Conference: ICLR 2026
OpenReview: https://openreview.net/forum?id=yn9dzttHvT
Paper: OpenReview Forum
Code: The paper claims availability of implementation and experiments, but no specific repository link is provided in the cache
Area: Robotics / Sim-to-Real / Foundation Policies
Keywords: sim-to-real transfer, foundation policies, offline reinforcement learning, latent space adaptation, robot locomotion

TL;DR

This paper proposes Found-adapt: it first pre-trains a reusable latent-conditioned foundation policy on offline simulator trajectories, and then corrects the latent variable \(z\) during deployment using a small amount of target domain data. This mitigates the dynamics sim-to-real gap in robot locomotion without retraining the policy network.

Background & Motivation

Background: The standard deployment path for robot reinforcement learning remains training a policy in a simulator and transferring it to the real world or another high-fidelity environment.
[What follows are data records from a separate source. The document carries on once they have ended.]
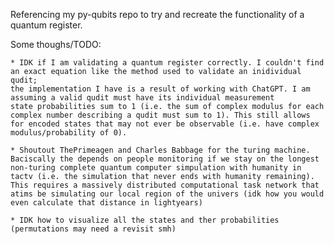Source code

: Referencing my py-qubits repo to try and recreate the functionality of a quantum register.

Some thoughs/TODO:

    * IDK if I am validating a quantum register correctly. I couldn't find an exact equation like the method used to validate an inidividual qudit;
    the implementation I have is a result of working with ChatGPT. I am assuming a valid qudit must have its individual measurement
    state probabilities sum to 1 (i.e. the sum of complex modulus for each complex number describing a qudit must sum to 1). This still allows
    for encoded states that may not ever be observable (i.e. have complex modulus/probability of 0).

    * Shoutout ThePrimeagen and Charles Babbage for the turing machine. Baciscally the depends on people monitoring if we stay on the longest non-turing complete quantum computer simpulation with humanity in tactv (i.e. the simulation that never ends with humanity remaining). This requires a massively distributed computational task network that atims be simulating our local region of the univers (idk how you would even calculate that distance in lightyears)
    
    * IDK how to visualize all the states and ther probabilities (permutations may need a revisit smh)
To narrow the gap between simulation and reality, existing methods typically employ domain randomization, domain adaptation, system identification, grounded action transformation, or deployment-time policy adaptation, exposing the policy to more dynamics perturbations during training or continuing to adjust the policy/action mapping during deployment.

Limitations of Prior Work: The issue with these methods is that adaptation is too tightly coupled with the task policy itself. When encountering a new task, traditional sim-to-real workflows often require training a task-specific policy first and then adapting it to the target environment. When facing new friction, gravity, actuator response, or sensor noise, an expensive cycle of online data collection, system identification, or policy updates must be rerun. For real robots, this consumes computational power and time while increasing deployment risks.
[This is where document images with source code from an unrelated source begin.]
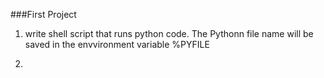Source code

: ###First Project
1. write shell script that runs python code.
	The Pythonn file name will be saved in the envvironment variable %PYFILE

2.
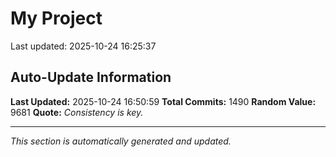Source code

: # My Project


Last updated: 2025-10-24 16:25:37

























































































































































































































































































































































































































































































































































































































































































































































































































































































































































































































































































































































































































































































































































































































































































































































































































































































































































































































































































































































## Auto-Update Information

**Last Updated:** 2025-10-24 16:50:59
**Total Commits:** 1490
**Random Value:** 9681
**Quote:** _Consistency is key._

---
_This section is automatically generated and updated._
Key Challenge: The fundamental contradiction of sim-to-real is not just that "simulators are inaccurate," but that current policy representations lack a reusable intermediate layer. A person who knows how to walk does not relearn the skill of "walking" when moving to a slippery surface; they adjust their gait and force. Traditional RL policies, however, often mix skill learning and environmental adaptation within the same network update, making every new task or dynamics condition feel like starting from scratch.

Goal: The authors aim to decouple the problem into two layers: the first layer learns a long-horizon skill library, i.e., a foundation policy, from massive unlabeled offline trajectories in a source simulator; the second layer estimates the current dynamics discrepancy using a small amount of interaction data in the target environment and reflects this discrepancy in the latent variable rather than modifying the entire policy network.

Key Insight: The paper borrows the structure of Hilbert representation foundation policies: an encoder \(\phi\) maps states to a latent space, and the policy \(\pi(a|s,z)\) is conditioned on a latent variable \(z\), where different \(z\) correspond to different skill directions. Since downstream tasks can already prompt the policy by selecting \(z\), sim-to-real can be viewed as a problem of "re-selecting and refining \(z\) under target dynamics."

Core Idea: Use a small number of target domain trajectories to correct the foundation policy's task latent in the latent space, transforming expensive policy retraining into lightweight latent adaptation.

Method

Overall Architecture

The workflow of Found-adapt is divided into offline skill learning and deployment-time latent space adaptation. In the offline phase, the method uses unlabeled trajectories from the simulator \(E_{sim}\) to learn a state encoder \(\phi\) and a latent-conditioned policy \(\pi(a|s,z)\), allowing the policy to possess a set of reusable locomotion skills callable by \(z\). In the deployment phase, when facing dynamics changes such as gravity or friction in the target environment \(E_{tar}\), the method does not update \(\pi\). Instead, it uses a few target domain samples to first solve for a cross-domain aligned latent \(z_{src}\), then extracts a target domain dynamics signature \(\eta\), and finally obtains \(z_{final}\) through a small adapter.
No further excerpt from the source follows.